In arm D, three patients with ovarian cancer (D0A, D1 and D1A groups) and one patient with endometrial cancer (D1 group) treated with gedatolisib in combination with PD-0325901 achieved a PR (Figure 1b), for an ORR of 11.1% (95% CI: 3.1–26.1%). These four patients remained on treatment for 153, 259, 244 and 376 days, respectively, from first dose. Clinical benefit was seen in five (13.9% [95% CI: 4.7–29.5%]) patients.

Among responders in both arms C and D, five of the five PTEN-evaluable patients were PTEN+, four of the five KRAS-evaluable patients had a detectable KRAS mutation in either ovarian (G12A, G12 V and G13D) or endometrial cancer (G12D) and one of the two phosphatidylinositol-4,5-bisphosphate 3-kinase catalytic subunit alpha gene (PIK3CA)-evaluable patients had a detectable mutation (H1047R) in endometrial cancer. No BRAF mutations were detected in the three BRAF-evaluable responders (Supplementary Table S5).

3.3 Pharmacokinetics

Gedatolisib PK profiles are presented for arm C (in combination with irinotecan) and arm D (in combination with PD-0325901). Median plasma concentration–time profiles of gedatolisib in arms C and D are shown in Fig. 2. Plasma gedatolisib PK parameters during once-weekly administration are summarized in Supplementary Table S6 for arm C (cycle 1, days 2 and 16) and Supplementary Table S7 for arm D (lead-in and cycle 1, day 15). The range of gedatolisib doses administered was less than twofold, ranging from 95 to 130 mg in arm C and from 110 to 154 mg in arm D. Plasma gedatolisib PK parameters were generally similar across the different treatment groups in both arms C and D, with a trend toward higher exposure (maximum plasma concentration and area under the plasma concentration–time profile) at higher doses, but with considerable overlap between the dose levels. Mean terminal half-life ranged from 24 to 41 h.
Fig. 2

Median plasma concentration–time profile of gedatolisib in (a) arm C (cycle 1/day 16) and (b) arm D (cycle 1/day 15)

The PK parameters for PD-0325901 in arm D are summarized in Supplementary Table S8 for lead-in (day −1) and cycle 1, day 1 following oral doses of 2 mg to 6 mg BID starting on day −7 of the lead-in phase. The PK parameters were similar for both time points. Plasma PD-0325901 exposure (maximum concentration and area under the plasma concentration–time profile from time zero to 8 h post dose) appeared to increase proportionally with the twofold increase in dose from 2 mg to 4 mg BID; however, exposure for 6 mg BID was similar to that for 4 mg BID.

4 Discussion

In this multi-arm, multi-dose, phase I study we evaluated combinations of the PI3K/mTOR inhibitors PF-04691502 and gedatolisib with either irinotecan or the MEK inhibitor PD-0325901 in the treatment of patients with advanced solid malignancies. The PF-04691502 arms A and B were closed prior to arms C and D due to the low tolerability profiles of the combinations investigated and the more encouraging antitumor activity observed in arms C and D with gedatolisib in combination with irinotecan or PD-0325901.

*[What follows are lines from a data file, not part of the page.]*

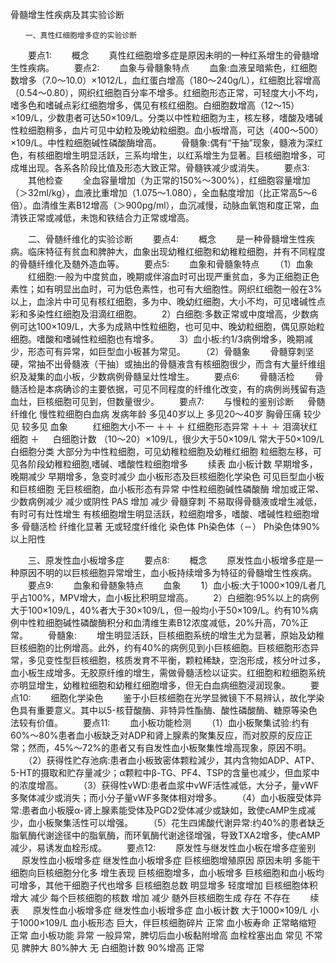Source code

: 骨髓增生性疾病及其实验诊断
 
 	　　一、真性红细胞增多症的实验诊断
　　要点1:
　　概念
　　真性红细胞增多症是原因未明的一种红系增生的骨髓增生性疾病。
　　要点2:
　　血象与骨髓象特点
　　血象:血液呈暗紫色，红细胞数增多（7.0～10.0）×1012/L，血红蛋白增高（180～240g/L），红细胞比容增高（0.54～0.80），网织红细胞百分率不增多。红细胞形态正常，可轻度大小不均，嗜多色和嗜碱点彩红细胞增多，偶见有核红细胞。白细胞数增高（12～15）×109/L，少数患者可达50×109/L。分类以中性粒细胞为主，核左移，嗜酸及嗜碱性粒细胞稍多，血片可见中幼粒及晚幼粒细胞。血小板增高，可达（400～500）×109/L。中性粒细胞碱性磷酸酶增高。
　　骨髓象:偶有“干抽”现象，髓液为深红色，有核细胞增生明显活跃，三系均增生，以红系增生为显著。巨核细胞增多，可成堆出现。各系各阶段比值及形态大致正常。骨髓铁减少或消失。
　　要点3:
　　其他检查
　　全血容量增加（为正常的150%～300%），红细胞容量增加（＞32ml/kg），血液比重增加（1.075～1.080），全血黏度增加（比正常高5～6倍）。血清维生素B12增高（＞900pg/ml），血沉减慢，动脉血氧饱和度正常，血清铁正常或减低，未饱和铁结合力正常或增高。

　　二、骨髄纤维化的实验诊断
　　要点4:
　　概念
　　是一种骨髓增生性疾病。临床特征有贫血和脾肿大，血象出现幼稚红细胞和幼稚粒细胞，并有不同程度的骨髓纤维化及髄外造血等。
　　要点5:
　　血象和骨髓象特点
　　（1）血象
　　红细胞:一般为中度贫血，晚期或伴溶血时可出现严重贫血，多为正细胞正色素性；如有明显出血时，可为低色素性，也可有大细胞性。网织红细胞一般在3%以上，血涂片中可见有核红细胞，多为中、晚幼红细胞，大小不均，可见嗜碱性点彩和多染性红细胞及泪滴红细胞。
　　2）白细胞:多数正常或中度增高，少数病例可达100×109/L，大多为成熟中性粒细胞，也可见中、晚幼粒细胞，偶见原始粒细胞。嗜酸和嗜碱性粒细胞也有增多。
　　3）血小板:约1/3病例增多，晚期减少，形态可有异常，如巨型血小板甚为常见。
　　（2）骨髓象
　　骨髓穿刺坚硬，常抽不出骨髓液（干抽）或抽出的骨髓液含有核细胞很少，而含有大量纤维组织及凝集的血小板，少数病例骨髓呈灶性增生。
　　要点6:
　　骨髓活检
　　骨髓活检是本病确诊的主要依据，可见不同程度的纤维化改变，有的病例尚残留有造血灶，巨核细胞可见到，但数量很少。
　　要点7:
　　与慢粒的鉴别诊断 
　	骨髄纤维化	慢性粒细胞白血病
发病年龄	多见40岁以上	多见20～40岁
胸骨压痛	较少见	较多见
血象	　	　
红细胞大小不一	＋＋	＋
红细胞形态异常	＋＋	＋
泪滴状红细胞	＋	　
白细胞计数	（10～20）×109/L，很少大于50×109/L	常大于50×109/L
白细胞分类	大部分为中性粒细胞，可见幼稚粒细胞及幼稚红细胞	粒细胞左移，可见各阶段幼稚粒细胞,嗜碱、嗜酸性粒细胞增多
　　续表 
血小板计数	早期增多，晚期减少	早期增多，急变时减少
血小板形态及巨核细胞化学染色	可见巨型血小板和巨核细胞	无巨核细胞，血小板形态有异常
中性粒细胞碱性磷酸酶	增加或正常、少数病例减少	减少或阴性
PAS	增加	减少
骨髓穿刺	不易取得骨髓液或增生减低，有时可有灶性增生	有核细胞增生明显活跃，粒细胞增多，嗜酸、嗜碱性粒细胞增多
骨髓活检	纤维化显著	无或轻度纤维化
染色体	Ph染色体（－）	Ph染色体90%以上阳性

　　三、原发性血小板增多症
　　要点8:
　　概念
　　原发性血小板增多症是一种原因不明的以巨核细胞异常增生，血小板持续增多为特征的骨髓增生性疾病。
　　要点9:
　　血象和骨髄象特点
　　血象
　　1）血小板:大于1000×109/L者几乎占100%，MPV增大，血小板比积明显增高。
　　2）白细胞:95%以上的病例大于100×109/L，40%者大于30×109/L，但一般均小于50×109/L。约有10%病例中性粒细胞碱性磷酸酶积分和血清维生素B12浓度减低，20%升高，70%正常。
　　骨髓象:
　　增生明显活跃，巨核细胞系统的增生尤为显著，原始及幼稚巨核细胞的比例增高。此外，约有40%的病例见到小巨核细胞。巨核细胞形态异常，多见变性型巨核细胞，核质发育不平衡，颗粒稀缺，空泡形成，核分叶过多，血小板生成增多。无胶原纤维的增生，需做骨髓活检以证实。红细胞和粒细胞系统亦明显增生，幼稚粒细胞和幼稚红细胞增多，但无白血病细胞浸润现象。
　　要点10:
　　细胞化学染色
　　鉴于小巨核细胞在光学显微镜下不易辨认，故化学染色具有重要意义。其中以5-核苷酸酶、非特异性酯酶、酸性磷酸酶、糖原等染色法较有价值。
　　要点11:
　　血小板功能检测
　　（1）血小板聚集试验:约有60%～80%患者血小板缺乏对ADP和肾上腺素的聚集反应，而对胶原的反应正常；然而，45%～72%的患者又有自发性血小板聚集性增高现象，原因不明。
　　（2）获得性贮存池病:患者血小板致密体颗粒減少，其内含物如ADP、ATP、5-HT的摄取和贮存量减少；α颗粒中β-TG、PF4、TSP的含量也减少，但血浆中的浓度增高。
　　（3）获得性vWD:患者血浆中vWF活性减低，大分子，量vWF多聚体减少或消失；而小分子量vWF多聚体相对增多。
　　（4）血小板膜受体异常:患者血小板膜α-肾上腺素能受体及PGD2受体减少或缺如，致使cAMP生成减少，血小板聚集活性可以增强。
　　（5）花生四烯酸代谢异常:约40%的患者缺乏脂氧酶代谢途径中的脂氧酶，而环氧酶代谢途径增强，导致TXA2增多，使cAMP减少，易诱发血栓形成。
　　要点12:
　　原发性与继发性血小板在增多症鉴别 
　	原发性血小板增多症	继发性血小板增多症
巨核细胞增殖原因	原因未明	多能干细胞向巨核细胞分化多
增生表现	巨核细胞增多，血小板增多	巨核细胞和血小板均可增多，其他干细胞子代也增多
巨核细胞总数	明显增多	轻度增加
巨核细胞体积	增大	减少
每个巨核细胞的核数	增加	减少
髄外巨核细胞生成	存在	不存在
　　续表 
　	原发性血小板增多症	继发性血小板增多症
血小板计数	大于1000×109/L	小于1000×109/L
血小板形态	巨大，伴巨核细胞碎片	正常
血小板寿命	正常略缩短	正常
血小板功能	异常	一般异常，脾切后血小板黏附增高
血栓栓塞出血	常见	不常见
脾肿大	80%肿大	无
白细胞计数	90%增高	正常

Arm C, unlike the other arms in this study, consisted of a fairly homogenous group of patients with advanced CRC. As one of the requirements of this arm was to enroll patients progressing on irinotecan-based therapies, the goal was to reverse the chemoresistance associated with irinotecan by adding a PI3K inhibitor. Similar strategies were successful in the early development of cetuximab in this indication [22]. In our study, the combination of gedatolisib with irinotecan induced a response rate of ~5% and clinical benefit in 16% of patients, with a PFS of 2.8 months, which is consistent with previous reports in patients with refractory CRC [23, 24]. Furthermore, similar to other studies with PI3K inhibitors in metastatic CRC, there was no clear correlation between clinical benefit and the presence of activating PI3K mutations [25]. In our study, plasma concentrations of gedatolisib were generally similar across all dose groups in arm C (with irinotecan) and arm D (with PD-0325901). However, there was a trend toward higher exposure with higher doses across the dose range of 95 mg to 154 mg once weekly. This suggests the combinations did reach active concentrations that affected target modulation in both study arms. However, frequent dose delays (for both gedatolisib and irinotecan) and dose reductions (for irinotecan) were required in arm C to manage the toxicities emerging during combination treatment. The most common AEs related to treatment with dual PI3K/mTOR inhibitors appeared to be primarily gastrointestinal in nature (e.g. diarrhea, nausea and vomiting), similar to the findings reported for dactolisib (BEZ235) in combination with everolimus in patients with advanced tumors [26].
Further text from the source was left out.